Closed suprajamalladi closed 3 years ago

suprajamalladi commented 4 years ago

Hello, i have tried analyzing data of all frequencies in KFAS and daily data runs extremely slow and almost takes about 3 hours most of the time to stop running. i have used frequency of 365 and 250 to exclude all the holidays when analyzing stock price data and it is the same. is there a way to get results faster?

helske commented 4 years ago

Hard to say based on what you write, how many data points do you have and how long is the state vector? Is your model gaussian or non-gaussian?

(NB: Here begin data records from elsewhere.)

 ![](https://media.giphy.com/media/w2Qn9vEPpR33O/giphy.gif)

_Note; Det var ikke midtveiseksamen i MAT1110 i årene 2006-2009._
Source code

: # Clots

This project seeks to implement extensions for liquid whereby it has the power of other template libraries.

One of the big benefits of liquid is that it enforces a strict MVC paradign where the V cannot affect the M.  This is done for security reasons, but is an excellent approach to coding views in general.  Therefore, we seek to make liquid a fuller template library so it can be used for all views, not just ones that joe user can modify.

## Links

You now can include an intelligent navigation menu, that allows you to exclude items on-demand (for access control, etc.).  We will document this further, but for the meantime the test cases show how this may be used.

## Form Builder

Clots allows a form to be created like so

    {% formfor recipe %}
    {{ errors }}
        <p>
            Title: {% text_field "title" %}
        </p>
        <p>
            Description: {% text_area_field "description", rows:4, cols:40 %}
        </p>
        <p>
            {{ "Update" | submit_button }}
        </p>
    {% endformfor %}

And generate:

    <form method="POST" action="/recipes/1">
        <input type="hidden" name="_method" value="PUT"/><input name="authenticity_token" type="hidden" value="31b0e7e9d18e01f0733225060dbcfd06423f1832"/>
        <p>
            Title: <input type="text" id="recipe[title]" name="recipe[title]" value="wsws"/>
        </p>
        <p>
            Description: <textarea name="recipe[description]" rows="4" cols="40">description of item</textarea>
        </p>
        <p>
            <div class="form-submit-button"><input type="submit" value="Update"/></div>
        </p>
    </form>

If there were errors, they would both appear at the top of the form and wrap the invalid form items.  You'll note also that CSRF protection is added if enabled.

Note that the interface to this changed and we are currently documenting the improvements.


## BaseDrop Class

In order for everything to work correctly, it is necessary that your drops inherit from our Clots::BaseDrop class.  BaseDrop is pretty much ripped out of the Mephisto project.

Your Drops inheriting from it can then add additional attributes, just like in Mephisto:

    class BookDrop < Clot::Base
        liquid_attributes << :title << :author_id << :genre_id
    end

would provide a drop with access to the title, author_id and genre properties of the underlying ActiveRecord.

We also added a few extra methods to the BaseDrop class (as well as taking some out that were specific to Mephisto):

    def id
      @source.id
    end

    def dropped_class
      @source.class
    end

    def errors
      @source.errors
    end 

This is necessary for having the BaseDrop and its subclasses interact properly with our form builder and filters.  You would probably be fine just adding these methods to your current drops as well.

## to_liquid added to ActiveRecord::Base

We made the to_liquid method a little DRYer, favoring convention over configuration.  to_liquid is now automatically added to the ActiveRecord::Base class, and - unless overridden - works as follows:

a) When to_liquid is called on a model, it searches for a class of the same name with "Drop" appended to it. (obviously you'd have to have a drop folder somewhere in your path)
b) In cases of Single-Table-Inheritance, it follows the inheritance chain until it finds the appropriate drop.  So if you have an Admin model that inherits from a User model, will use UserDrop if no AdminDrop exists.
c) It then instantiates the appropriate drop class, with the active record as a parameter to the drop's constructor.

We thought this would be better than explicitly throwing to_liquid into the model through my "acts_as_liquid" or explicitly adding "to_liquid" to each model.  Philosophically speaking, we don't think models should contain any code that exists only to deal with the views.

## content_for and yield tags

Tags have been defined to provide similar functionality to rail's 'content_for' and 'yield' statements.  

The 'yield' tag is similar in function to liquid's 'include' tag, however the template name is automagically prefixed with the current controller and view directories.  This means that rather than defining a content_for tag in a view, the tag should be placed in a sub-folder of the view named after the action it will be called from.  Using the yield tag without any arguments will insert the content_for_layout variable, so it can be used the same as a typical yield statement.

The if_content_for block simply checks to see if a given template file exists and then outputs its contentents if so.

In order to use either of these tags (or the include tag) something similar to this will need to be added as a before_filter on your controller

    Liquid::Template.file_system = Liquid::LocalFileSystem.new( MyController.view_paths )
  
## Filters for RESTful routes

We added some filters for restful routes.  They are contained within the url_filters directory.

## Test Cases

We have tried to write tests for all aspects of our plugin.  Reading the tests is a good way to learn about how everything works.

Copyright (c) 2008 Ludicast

suprajamalladi commented 4 years ago

sorry I didn't give you the details earlier. The dataset has 1800 points. the model is gaussian and the model has 4 parameters: level, trend, seasonal, variance (H). Below is my model:

model <-SSModel(data.1~SSMtrend(2,Q=list(NA,NA))+ SSMseasonal(period=251,sea.type='dummy',Q=NA),data=data.1,H=NA)

ownupdatefn <- function(pars,model,...){ model$H[] <- exp(pars[1]) diag(model$Q[,,1])[1:3]<- exp(c(pars[2],pars[3],pars[4])) model }

kfasfit <-fitSSM(inits=rep(log(var(data.1)),4), model=model, updatefn=ownupdatefn,method='BFGS')

helske commented 4 years ago

Ok, the issue is in your seasonal component, you have 250+ states which will slow down the recursions. You could try this kind of approach: https://robjhyndman.com/hyndsight/longseasonality/ (you can find the fourier function from the forecast package). Another option would be to use cyclic component (`SSMcycle), but that is of course theoretically bit different thing than the seasonal component.

suprajamalladi commented 4 years ago

thank you for your response! I will try out your suggestions and check.